Мы все знаем любознательность наших людей, которые посещают музеи, особенно чьи-то квартиры, дома, связанные с судьбой того или другого знаменитого человека. Конечно, Николай Александрович был окружен: вопросы, ответы, рассказы, воспоминания…
Как был счастлив Николай Александрович, как счастливы были посетители музея, сотрудники, вахтерша: «Надо же! А с виду и не скажешь. А как заговорил, тут уже не спутаешь…»
«Ну, Кока, ну хитрец!» — сказал я своему гостю за ужином. — Я знал людей, которые располагают к себе всякого рода контролеров и администраторов, говоря на иностранном языке (чем хуже, тем жалостливее
Николай Александрович сиял. Этот случай стал для него знаком неразрывных связей его с Москвой, русской культурой, с жизнью нашей страны сегодня, сейчас.
КОМПОЗИТОРЫ
Когда я встретился с Сергеем Сергеевичем Прокофьевым, мне было чуть больше 30 лет, что по режиссерскому летосчислению может считаться молодостью. В сущности я был юнцом-режиссером. В этом возрасте запоминаешь совсем не то, что надо, что целесообразно, а то, что удивило неожиданностью.

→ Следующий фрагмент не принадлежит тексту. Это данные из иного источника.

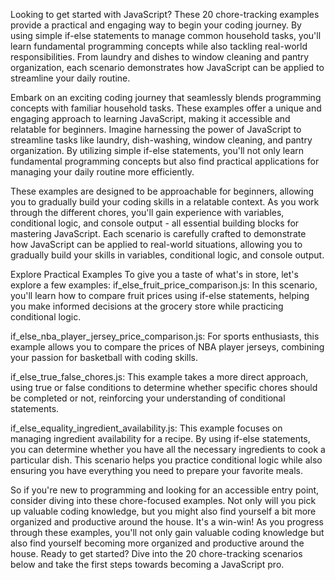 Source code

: Looking to get started with JavaScript? These 20 chore-tracking examples provide a practical and engaging way to begin your coding journey. By using simple if-else statements to manage common household tasks, you'll learn fundamental programming concepts while also tackling real-world responsibilities. From laundry and dishes to window cleaning and pantry organization, each scenario demonstrates how JavaScript can be applied to streamline your daily routine.

Embark on an exciting coding journey that seamlessly blends programming concepts with familiar household tasks. These examples offer a unique and engaging approach to learning JavaScript, making it accessible and relatable for beginners. Imagine harnessing the power of JavaScript to streamline tasks like laundry, dish-washing, window cleaning, and pantry organization. By utilizing simple if-else statements, you'll not only learn fundamental programming concepts but also find practical applications for managing your daily routine more efficiently.

These examples are designed to be approachable for beginners, allowing you to gradually build your coding skills in a relatable context. As you work through the different chores, you'll gain experience with variables, conditional logic, and console output - all essential building blocks for mastering JavaScript. Each scenario is carefully crafted to demonstrate how JavaScript can be applied to real-world situations, allowing you to gradually build your skills in variables, conditional logic, and console output.

Explore Practical Examples
To give you a taste of what's in store, let's explore a few examples:
if_else_fruit_price_comparison.js: In this scenario, you'll learn how to compare fruit prices using if-else statements, helping you make informed decisions at the grocery store while practicing conditional logic.

if_else_nba_player_jersey_price_comparison.js: For sports enthusiasts, this example allows you to compare the prices of NBA player jerseys, combining your passion for basketball with coding skills.

if_else_true_false_chores.js: This example takes a more direct approach, using true or false conditions to determine whether specific chores should be completed or not, reinforcing your understanding of conditional statements.

if_else_equality_ingredient_availability.js: This example focuses on managing ingredient availability for a recipe. By using if-else statements, you can determine whether you have all the necessary ingredients to cook a particular dish. This scenario helps you practice conditional logic while also ensuring you have everything you need to prepare your favorite meals.


So if you're new to programming and looking for an accessible entry point, consider diving into these chore-focused examples. Not only will you pick up valuable coding knowledge, but you might also find yourself a bit more organized and productive around the house. It's a win-win! As you progress through these examples, you'll not only gain valuable coding knowledge but also find yourself becoming more organized and productive around the house. Ready to get started? Dive into the 20 chore-tracking scenarios below and take the first steps towards becoming a JavaScript pro.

Так, меня поразило, что Прокофьев плохо играл на рояле. Это не соответствовало моему представлению о нем как об авторе многих фортепианных сочинений, которые в свое время и мне приходилось учить. Кроме того, я опять-таки «в свое время» видел Прокофьева в концертном зале, и за роялем, и на месте дирижера.

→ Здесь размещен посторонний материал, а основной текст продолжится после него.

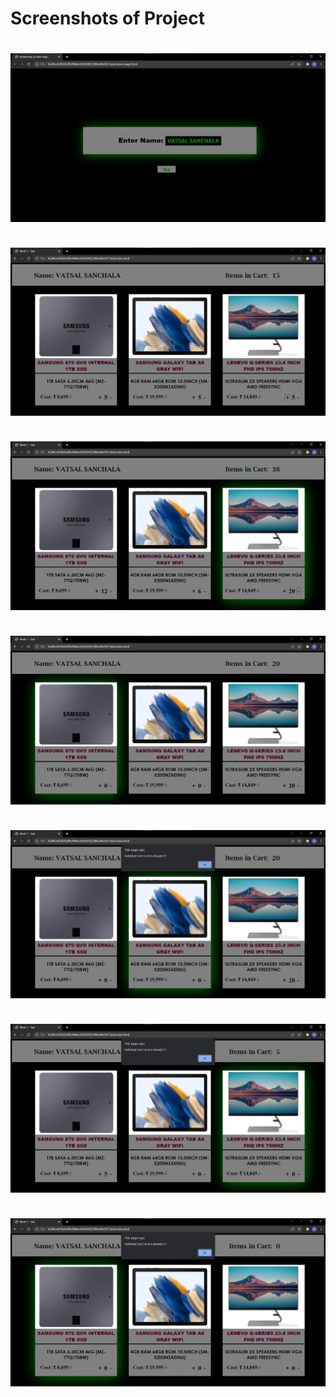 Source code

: <h1>Screenshots of Project<h1>
<img src = "screenshots/output 1.png"><br><br>
<img src = "screenshots/output 2.png"><br><br>
<img src = "screenshots/output 3.png"><br><br>
<img src = "screenshots/output 4.png"><br><br>
<img src = "screenshots/output 5.png"><br><br>
<img src = "screenshots/output 6.png"><br><br>
<img src = "screenshots/output 7.png"><br><br>
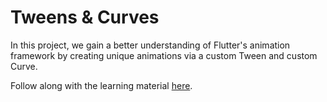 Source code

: # Tweens & Curves

In this project, we gain a better understanding of Flutter's animation framework by creating unique animations via a custom Tween and custom Curve.

Follow along with the learning material [here](https://lp3.medium.com/mastering-flutter-animations-63c0c29f8e1a).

Вместе с тем мне показалось, что плохо играющий Прокофьев стал доступнее, проще и ближе мне. К тому времени я уже приспособился при разборе клавира с ходу пианистически упрощать его почти всегда запутанную фактуру и «выжимать» общее представление о музыкальном куске. А Прокофьев старался выигрывать все нотки.

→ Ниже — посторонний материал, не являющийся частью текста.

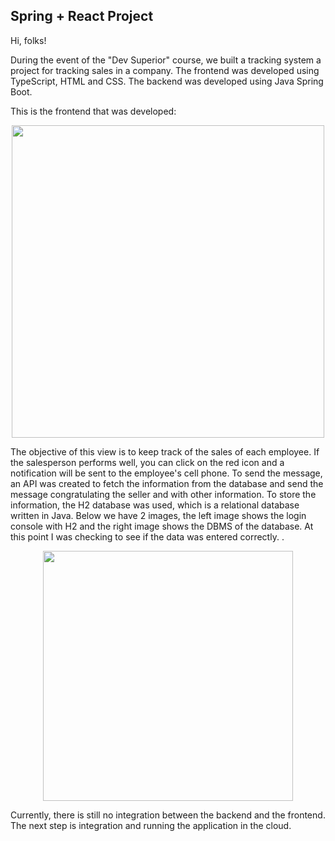 
## Spring + React Project
Hi, folks! <p>During the event of the "Dev Superior" course, we built a tracking system a project for tracking sales in a company. The frontend was developed using TypeScript, HTML and CSS. The backend was developed using Java Spring Boot.</p>
<p>This is the frontend that was developed:</p>

<div align="center">
<img src ="https://user-images.githubusercontent.com/100170061/202934113-7f991b5e-e4a5-4efa-ae9c-d8d3685fbab4.png" width="500px" />
</div>

<p>The objective of this view is to keep track of the sales of each employee. If the salesperson performs well, you can click on the red icon and a notification will be sent to the employee's cell phone. To send the message, an API was created to fetch the information from the database and send the message congratulating the seller and with other information. To store the information, the H2 database was used, which is a relational database written in Java. Below we have 2 images, the left image shows the login console with H2 and the right image shows the DBMS of the database. At this point I was checking to see if the data was entered correctly. . </p>


<div align="center">
<img src ="https://user-images.githubusercontent.com/100170061/202937343-03aedee1-a176-4bef-ae69-3179b1bbbe8b.png" width="400px" />
</div>


<p>Currently, there is still no integration between the backend and the frontend. The next step is integration and running the application in the cloud. </p>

Прокофьев играл мне и Самосуду свою оперу «Война и мир» в одной из комнат дирекции Большого театра, в помещении нетопленном, с зашторенными окнами (светомаскировка), без электричества. Это происходило в Москве в самые тяжелые военные годы.
Холодные руки не слушались, пальто, накинутое, вернее — повешенное на плечи, все время падало. Меховая шапка сдвинулась набок. В плошке слабо горел фитилек, трещал и моргал, не столько освещая листы клавира, сколько кидая на них дергающиеся тени. Сергей Сергеевич злился и от этого становился домашним и чуточку смешным.
И сам облик и манера исполнения Прокофьевым своего сочинения нимало не отвечали образу великого композитора, нарисованному моим воображением. Я считал, что он должен играть наизусть, закатив глаза вверх, как бы импровизировать, а не чертыхаться по поводу сложно сочиненных им же самим пассажей, которые трудно разглядеть, так как они небрежно и мелко написаны.
Прокофьев играл, как плохой пианист, в виде одолжения разбирающий с листа «какую-то галиматью». Я, постепенно освобождаясь от робости перед «великим композитором», накапливал нахальство для объявления своего мнения. А Самосуд наслаждался открывающимся перед ним новым образным миром. Самуил Абрамович не был пианистом и его не смущала пианистическая форма Сергея Сергеевича. Кроме того, он слышал и видел то, что было для меня закрыто удивлением и неожиданным открытием, что Прокофьеву, как и нам смертным, свойственны человеческие слабости и недостатки.
«А что? Я бы сыграл не хуже…» — вот и весь диапазон впечатлений от важной встречи, на который я тогда был способен. Может быть, потому я и позволил себе в то время иметь по прослушанной опере собственное мнение. Впрочем, об этом я уже писал… но не могу удержаться, чтобы лишний раз не похвалить себя за то, что не вылез тогда со своим глупым мнением. Молчал! А опера мне не понравилась. Она не соответствовала моим ожиданиям. Я предполагал услышать Толстого в границах образного мира Чайковского или на худой конец Шапорина. Я не был готов понять прокофьевскую меру великой эпопеи Льва Толстого.